Graph Convolutional Networks (GCNs) have been widely applied in various fields due to their significant power on processing graph-structured data. Typical GCN and its variants work under a homophily assumption (i.e., nodes with same class are prone to connect to each other), while ignoring the heterophily which exists in many real-world networks (i.e., nodes with different classes tend to form edges). Existing methods deal with heterophily by mainly aggregating higher-order neighborhoods or combing the immediate representations, which leads to noise and irrelevant information in the result. But these methods did not change the propagation mechanism which works under homophily assumption (that is a fundamental part of GCNs). This makes it difficult to distinguish the representation of nodes from different classes.
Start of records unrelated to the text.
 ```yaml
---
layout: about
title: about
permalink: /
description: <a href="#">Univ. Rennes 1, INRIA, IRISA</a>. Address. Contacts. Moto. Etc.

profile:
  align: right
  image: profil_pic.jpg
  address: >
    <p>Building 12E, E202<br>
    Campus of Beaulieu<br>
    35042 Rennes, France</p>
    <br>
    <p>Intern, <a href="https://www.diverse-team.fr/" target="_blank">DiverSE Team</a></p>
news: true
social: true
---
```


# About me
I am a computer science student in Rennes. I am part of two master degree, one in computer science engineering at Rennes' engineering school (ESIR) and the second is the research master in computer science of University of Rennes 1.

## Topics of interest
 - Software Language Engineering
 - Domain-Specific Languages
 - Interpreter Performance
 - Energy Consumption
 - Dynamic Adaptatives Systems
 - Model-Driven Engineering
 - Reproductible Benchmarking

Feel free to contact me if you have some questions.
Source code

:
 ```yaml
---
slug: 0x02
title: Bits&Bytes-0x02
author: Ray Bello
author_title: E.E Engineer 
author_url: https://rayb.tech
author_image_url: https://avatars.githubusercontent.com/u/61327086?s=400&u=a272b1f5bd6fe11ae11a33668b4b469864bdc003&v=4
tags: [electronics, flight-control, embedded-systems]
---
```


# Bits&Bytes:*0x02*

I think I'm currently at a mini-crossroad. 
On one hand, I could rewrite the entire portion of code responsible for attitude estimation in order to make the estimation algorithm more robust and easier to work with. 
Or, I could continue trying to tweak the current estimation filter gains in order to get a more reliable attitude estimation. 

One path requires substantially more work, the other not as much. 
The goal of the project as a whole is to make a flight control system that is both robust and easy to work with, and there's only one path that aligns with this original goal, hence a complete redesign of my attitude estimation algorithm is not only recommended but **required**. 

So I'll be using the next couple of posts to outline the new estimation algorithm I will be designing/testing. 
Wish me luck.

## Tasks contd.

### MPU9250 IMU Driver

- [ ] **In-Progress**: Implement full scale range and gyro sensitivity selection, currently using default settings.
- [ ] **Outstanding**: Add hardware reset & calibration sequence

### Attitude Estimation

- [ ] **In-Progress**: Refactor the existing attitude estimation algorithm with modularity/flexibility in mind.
To address this problem, in this paper we design a novel propagation mechanism, which can automatically change the propagation and aggregation process according to homophily or heterophily between node pairs. To adaptively learn the propagation process, we introduce two measurements of homophily degree between node pairs, which is learned based on topological and attribute information, respectively. Then we incorporate the learnable homophily degree into the graph convolution framework, which is trained in an end-to-end schema, enabling it to go beyond the assumption of homophily. More importantly, we theoretically prove that our model can constrain the similarity of representations between nodes according to their homophily degree. Experiments on seven real-world datasets demonstrate that this new approach outperforms the state-of-the-art methods under heterophily or low homophily, and gains competitive performance under homophily.